╭─ MATERIAL SUPPLIED

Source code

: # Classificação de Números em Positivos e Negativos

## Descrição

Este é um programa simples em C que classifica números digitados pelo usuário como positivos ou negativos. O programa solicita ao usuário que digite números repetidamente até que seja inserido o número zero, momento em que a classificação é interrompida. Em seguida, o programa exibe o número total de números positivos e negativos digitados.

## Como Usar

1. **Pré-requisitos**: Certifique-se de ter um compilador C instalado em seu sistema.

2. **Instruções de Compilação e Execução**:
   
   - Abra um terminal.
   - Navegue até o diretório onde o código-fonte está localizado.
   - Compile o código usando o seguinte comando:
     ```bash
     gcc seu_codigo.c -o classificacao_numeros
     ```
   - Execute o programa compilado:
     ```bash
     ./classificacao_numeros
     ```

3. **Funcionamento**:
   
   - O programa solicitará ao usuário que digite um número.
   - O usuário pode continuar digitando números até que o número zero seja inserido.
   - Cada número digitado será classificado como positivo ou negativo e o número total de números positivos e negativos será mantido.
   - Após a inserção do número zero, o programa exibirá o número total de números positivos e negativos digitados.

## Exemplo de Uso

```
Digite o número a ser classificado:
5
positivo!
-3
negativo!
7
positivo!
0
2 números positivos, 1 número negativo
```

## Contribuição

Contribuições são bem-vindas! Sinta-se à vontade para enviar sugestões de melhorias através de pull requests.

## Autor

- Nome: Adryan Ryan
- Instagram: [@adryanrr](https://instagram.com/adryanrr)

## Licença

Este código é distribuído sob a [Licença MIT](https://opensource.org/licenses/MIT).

╰─

TASK PROMPT: Reproduce exactly, with nothing added, the lines from the one that contains "- O usuário" to the end of the data.

SOLUTION FOR THIS TASK:
   - O usuário pode continuar digitando números até que o número zero seja inserido.
   - Cada número digitado será classificado como positivo ou negativo e o número total de números positivos e negativos será mantido.
   - Após a inserção do número zero, o programa exibirá o número total de números positivos e negativos digitados.

## Exemplo de Uso

```
Digite o número a ser classificado:
5
positivo!
-3
negativo!
7
positivo!
0
2 números positivos, 1 número negativo
```

## Contribuição

Contribuições são bem-vindas! Sinta-se à vontade para enviar sugestões de melhorias através de pull requests.

## Autor

- Nome: Adryan Ryan
- Instagram: [@adryanrr](https://instagram.com/adryanrr)

## Licença

Este código é distribuído sob a [Licença MIT](https://opensource.org/licenses/MIT).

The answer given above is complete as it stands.